At the Lucky Gunner shoot, Oleg showed up with an assortment of odd guns. Among them were the Kel-Tec PMR-30 and its carbine spinoff. I'd shot the PMR's predecessor, the Grendel P30, before, but it's been at least fifteen years, so I took Oleg up on his offer to give the current iterations a spin.
I'll be up front and admit that I still don't get the point. .22WMR is in that gray area where it's marginal as an antipersonnel round, but will turn a squirrel or rabbit inside out, making it a bit too much for hunting small game for the pot. It's obviously better on varmints than .22LR, but so are lots of things, like .22 Hornet, which is reloadable.
It's also almost as expensive as centerfire handgun ammo, which makes it less than suitable for plinking, and its operating pressures require more robust and/or sophisticated designs than the humble .22LR, as can be witnessed by the discontinuation of most straight-blowback .22 Magnum rifles here in the modern United States of Liability.
Still, a 30-round magazine does cover a multitude of sins, and both weapons were pleasant to shoot. The suppressed carbine was quietish and seemed accurate at the pistol ranges at which I was shooting, and the pistol was stupid easy to shoot: Like a Ruger MkII with a really big muzzle blast.

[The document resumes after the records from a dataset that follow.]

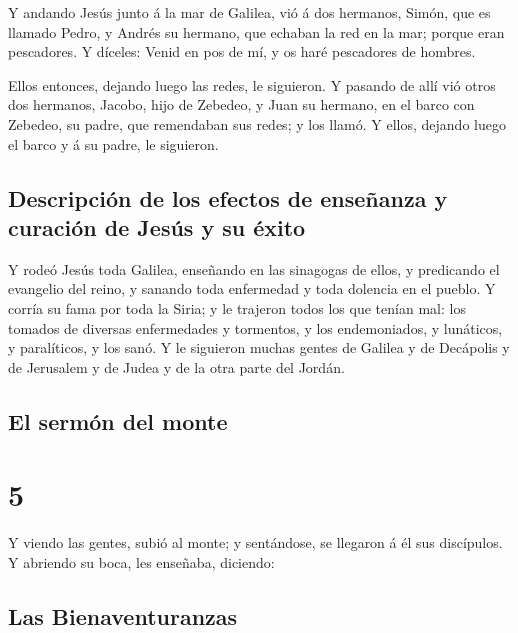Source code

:  Y andando Jesús junto á la mar de Galilea, vió á dos
hermanos, Simón, que es llamado Pedro, y Andrés su hermano, que echaban
la red en la mar; porque eran pescadores.  Y díceles:
Venid en pos de mí, y os haré pescadores de hombres.

 Ellos entonces, dejando luego las redes, le siguieron.
 Y pasando de allí vió otros dos hermanos, Jacobo, hijo
de Zebedeo, y Juan su hermano, en el barco con Zebedeo, su padre, que
remendaban sus redes; y los llamó.  Y ellos, dejando
luego el barco y á su padre, le siguieron.

\hypertarget{descripciuxf3n-de-los-efectos-de-enseuxf1anza-y-curaciuxf3n-de-jesuxfas-y-su-uxe9xito}{%
\subsection{Descripción de los efectos de enseñanza y curación de Jesús
y su
éxito}\label{descripciuxf3n-de-los-efectos-de-enseuxf1anza-y-curaciuxf3n-de-jesuxfas-y-su-uxe9xito}}

 Y rodeó Jesús toda Galilea, enseñando en las sinagogas
de ellos, y predicando el evangelio del reino, y sanando toda enfermedad
y toda dolencia en el pueblo.  Y corría su fama por toda
la Siria; y le trajeron todos los que tenían mal: los tomados de
diversas enfermedades y tormentos, y los endemoniados, y lunáticos, y
paralíticos, y los sanó.  Y le siguieron muchas gentes de
Galilea y de Decápolis y de Jerusalem y de Judea y de la otra parte del
Jordán.

\hypertarget{el-sermuxf3n-del-monte}{%
\subsection{El sermón del monte}\label{el-sermuxf3n-del-monte}}

\hypertarget{section-40-5}{%
\section{5}\label{section-40-5}}

 Y viendo las gentes, subió al monte; y sentándose, se
llegaron á él sus discípulos.  Y abriendo su boca, les
enseñaba, diciendo:

\hypertarget{las-bienaventuranzas}{%
\subsection{Las Bienaventuranzas}\label{las-bienaventuranzas}}

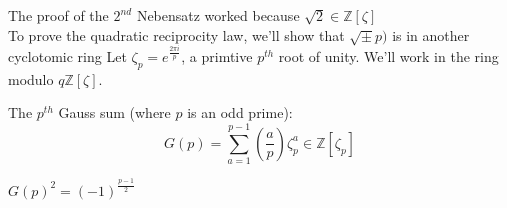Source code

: \documentclass[11pt]{article}
\begin{document}
The proof of the $2^{nd}$ Nebensatz worked because $\sqrt{2} \in \mathbb{Z}[\zeta]$\\
To prove the quadratic reciprocity law, we'll show that $\sqrt\pm p)$ is in another cyclotomic ring
\newpage
	Let $\zeta_p = e^{\frac{2\pi i }{p}} $, a primtive $p^{th}$ root of unity. We'll work in the ring modulo $q\mathbb{Z}[\zeta]$.

	\begin{definition}
		The $p^{th}$ Gauss sum (where $p$ is an odd prime):\large
		\begin{equation*}
			G(p) = \sum_{a=1}^{p-1}(\frac{a}{p})\zeta^a_p \in \mathbb{Z}[\zeta_p]
		\end{equation*}

	\end{definition}
		\normalsize
		\begin{lemma}
			$G(p)^2 = (-1)^{\frac{p-1}{2}}$ 
		\end{lemma}
\end{document}
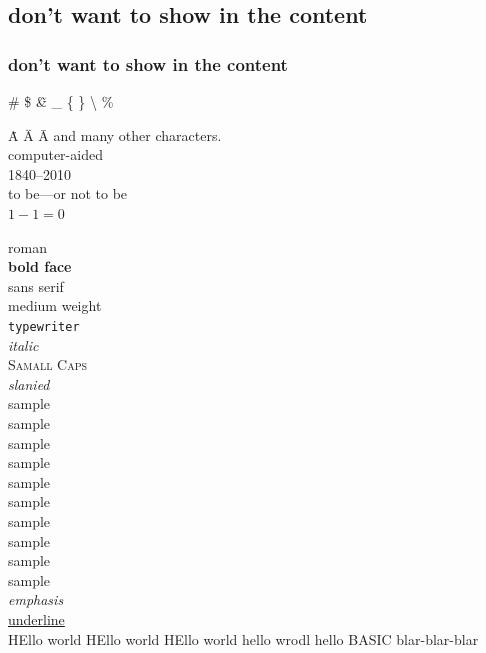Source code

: \documentclass[UTF8]{article}
\begin{document}
\subsection*{don't want to show in the content}
\subsubsection*{don't want to show in the content}


\# 
\$ 
\~ 
\& 
\_ 
\{ 
\} 
\- 
\textbackslash 
\%

\.{A} \"{A} \={A}  and many other characters.\\

computer-aided\\
1840--2010\\
to be---or not to be\\
$1-1=0$

\textrm{roman} \\
\textbf{bold face} \\
\textsf{sans serif} \\
\textmd{medium weight} \\
\texttt{typewriter} \\
\textit{italic} \\
\textsc{Samall Caps} \\
\textsl{slanied}\\

\tiny{sample}\\
\scriptsize{sample}\\
\footnotesize{sample}\\
\small{sample}\\
\normalsize{sample}\\
\large{sample}\\
\Large{sample}\\
\LARGE{sample}\\
\huge{sample}\\
\Huge{sample}\\

\normalsize
\emph{emphasis}\\
\underline{underline}\\

HEllo world HEllo world HEllo world  hello wrodl hello BASIC blar-blar-blar
\end{document}
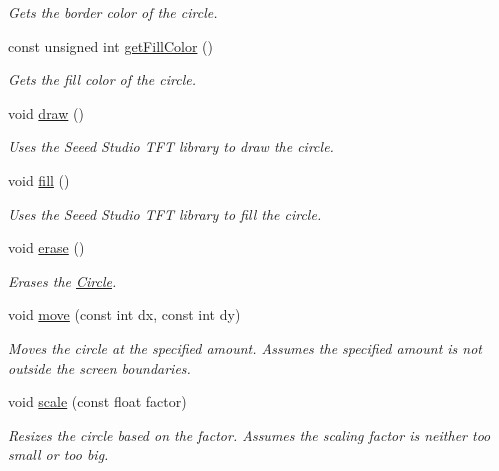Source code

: \begin{DoxyCompactItemize}
\begin{DoxyCompactList}\small\item\em Gets the border color of the circle. \end{DoxyCompactList}\item 
const unsigned int \hyperlink{class_circle_a567e34480ed3af231bd019f66ab80fb7}{get\+Fill\+Color} ()
\begin{DoxyCompactList}\small\item\em Gets the fill color of the circle. \end{DoxyCompactList}\item 
\hypertarget{class_circle_a3a3f7166e7f629e44f9044b0e537eb22}{void \hyperlink{class_circle_a3a3f7166e7f629e44f9044b0e537eb22}{draw} ()}\label{class_circle_a3a3f7166e7f629e44f9044b0e537eb22}

\begin{DoxyCompactList}\small\item\em Uses the Seeed Studio T\+F\+T library to draw the circle. \end{DoxyCompactList}\item 
\hypertarget{class_circle_af69594749622c501d7a0c65715704e67}{void \hyperlink{class_circle_af69594749622c501d7a0c65715704e67}{fill} ()}\label{class_circle_af69594749622c501d7a0c65715704e67}

\begin{DoxyCompactList}\small\item\em Uses the Seeed Studio T\+F\+T library to fill the circle. \end{DoxyCompactList}\item 
\hypertarget{class_circle_a9a42b8ca047d6b297b86ae5e3cbdcc53}{void \hyperlink{class_circle_a9a42b8ca047d6b297b86ae5e3cbdcc53}{erase} ()}\label{class_circle_a9a42b8ca047d6b297b86ae5e3cbdcc53}

\begin{DoxyCompactList}\small\item\em Erases the \hyperlink{class_circle}{Circle}. \end{DoxyCompactList}\item 
void \hyperlink{class_circle_a73224ec141f6c58d1feff0a46a215b87}{move} (const int dx, const int dy)
\begin{DoxyCompactList}\small\item\em Moves the circle at the specified amount. Assumes the specified amount is not outside the screen boundaries. \end{DoxyCompactList}\item 
void \hyperlink{class_circle_ab02f952985bd988592c69409e2b5fe69}{scale} (const float factor)
\begin{DoxyCompactList}\small\item\em Resizes the circle based on the factor. Assumes the scaling factor is neither too small or too big. \end{DoxyCompactList}\end{DoxyCompactItemize}


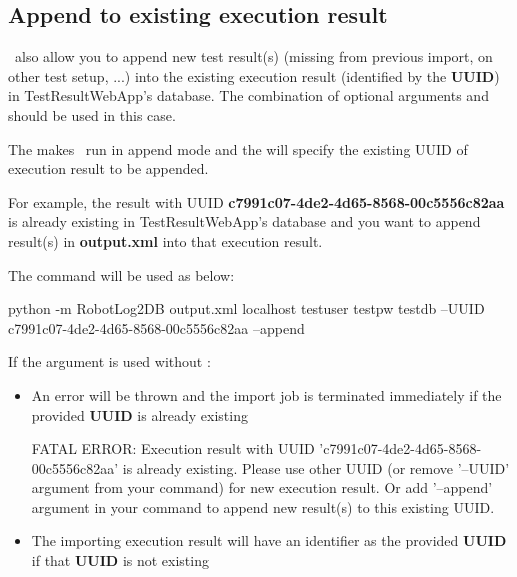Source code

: \hypertarget{append-to-existing-execution-result}{%
\subsection{Append to existing execution result}\label{append-to-existing-execution-result}}

\pkg\ also allow you to append new test result(s) (missing from previous import, 
on other test setup, ...) into the existing execution result (identified by the 
\textbf{UUID}) in TestResultWebApp's database. 
The combination of optional arguments  and  
should be used in this case.

The  makes \pkg\ run in append mode and the  
will specify the existing UUID of execution result to be appended.

For example, the result with UUID \textbf{c7991c07-4de2-4d65-8568-00c5556c82aa} 
is already existing in TestResultWebApp's database and you want to append
result(s) in \textbf{output.xml} into that execution result.

The command will be used as below:

\begin{robotlog}
python -m RobotLog2DB output.xml localhost testuser testpw testdb --UUID c7991c07-4de2-4d65-8568-00c5556c82aa --append
\end{robotlog}

If the argument  is used without :

\begin{itemize}
  \item An error will be thrown and the import job is terminated immediately if 
        the provided \textbf{UUID} is already existing

\begin{robotlog}
FATAL ERROR: Execution result with UUID 'c7991c07-4de2-4d65-8568-00c5556c82aa' is already existing.
             Please use other UUID (or remove '--UUID' argument from your command) for new execution result.
             Or add '--append' argument in your command to append new result(s) to this existing UUID.
\end{robotlog}
  \item The importing execution result will have an identifier as the provided
        \textbf{UUID} if that \textbf{UUID} is not existing
\end{itemize}

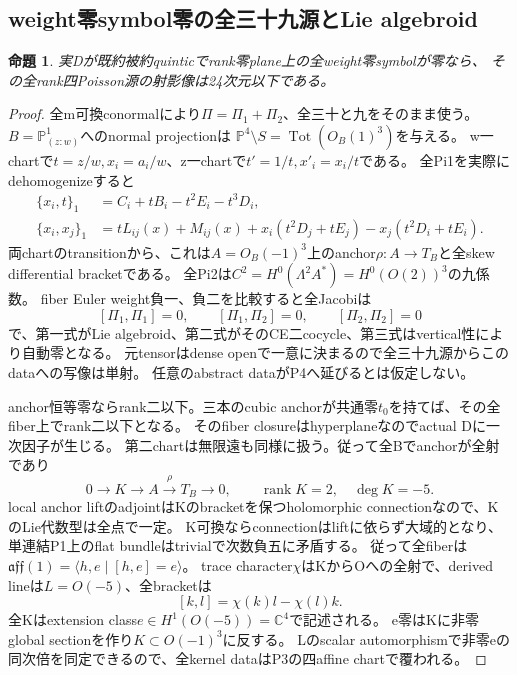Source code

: \documentclass[a4paper,11pt]{ltjsarticle}
\newtheorem{proposition}{命題}[section]
\theoremstyle{definition}
\newcommand{\rank}{\operatorname{rank}}
\begin{document}
\subsection{weight零symbol零の全三十九源とLie algebroid}
\begin{proposition}\label{prop:plane-zero-symbol-algebroid-G}
実Dが既約被約quinticでrank零plane上の全weight零symbolが零なら、
その全rank四Poisson源の射影像は24次元以下である。
\end{proposition}
\begin{proof}
全m可換conormalにより$\Pi=\Pi_1+\Pi_2$、全三十と九をそのまま使う。
$B=\mathbb P^1_{(z:w)}$へのnormal projectionは
$\mathbb P^4\setminus S=\operatorname{Tot}(O_B(1)^3)$を与える。
w一chartで$t=z/w,x_i=a_i/w$、z一chartで$t'=1/t,x'_i=x_i/t$である。
全Pi1を実際にdehomogenizeすると
\[
\begin{aligned}
 \{x_i,t\}_1&=C_i+tB_i-t^2E_i-t^3D_i,\\
 \{x_i,x_j\}_1&=tL_{ij}(x)+M_{ij}(x)
   +x_i(t^2D_j+tE_j)-x_j(t^2D_i+tE_i).
\end{aligned}
\]
両chartのtransitionから、これは$A=O_B(-1)^3$上のanchor$\rho:A\to T_B$と全skew differential bracketである。
全Pi2は$C^2=H^0(\Lambda^2A^*)=H^0(O(2))^3$の九係数。
fiber Euler weight負一、負二を比較すると全Jacobiは
\[
 [\Pi_1,\Pi_1]=0,\qquad[\Pi_1,\Pi_2]=0,
 \qquad[\Pi_2,\Pi_2]=0
\]
で、第一式がLie algebroid、第二式がそのCE二cocycle、第三式はvertical性により自動零となる。
元tensorはdense openで一意に決まるので全三十九源からこのdataへの写像は単射。
任意のabstract dataがP4へ延びるとは仮定しない。

anchor恒等零ならrank二以下。三本のcubic anchorが共通零$t_0$を持てば、その全fiber上でrank二以下となる。
そのfiber closureはhyperplaneなのでactual Dに一次因子が生じる。
第二chartは無限遠も同様に扱う。従って全Bでanchorが全射であり
\[
 0\longrightarrow K\longrightarrow A\overset\rho\longrightarrow T_B\longrightarrow0,
 \qquad\rank K=2,\quad\deg K=-5.
\]
local anchor liftのadjointはKのbracketを保つholomorphic connectionなので、KのLie代数型は全点で一定。
K可換ならconnectionはliftに依らず大域的となり、単連結P1上のflat bundleはtrivialで次数負五に矛盾する。
従って全fiberは$\mathfrak{aff}(1)=\langle h,e\mid[h,e]=e\rangle$。
trace character$\chi$はKからOへの全射で、derived lineは$L=O(-5)$、全bracketは
\[
 [k,l]=\chi(k)l-\chi(l)k.
\]
全Kはextension class$e\in H^1(O(-5))=\mathbb C^4$で記述される。
e零はKに非零global sectionを作り$K\subset O(-1)^3$に反する。
Lのscalar automorphismで非零eの同次倍を同定できるので、全kernel dataはP3の四affine chartで覆われる。


\end{proof}
\end{document}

Even going really really fast, you could keep the rounds on a pie plate. I was actually very pleasantly surprised by the trigger.
Like I said, I'm still not certain what exactly it's for, but you know what? If I had to buy a lightweight plastic pistol that fired a high-velocity smallbore cartridge of questionable utility from a large capacity magazine, I think I'd be foolish to spend twice and more the price of the Kel-Tec on an FN Five-seveN.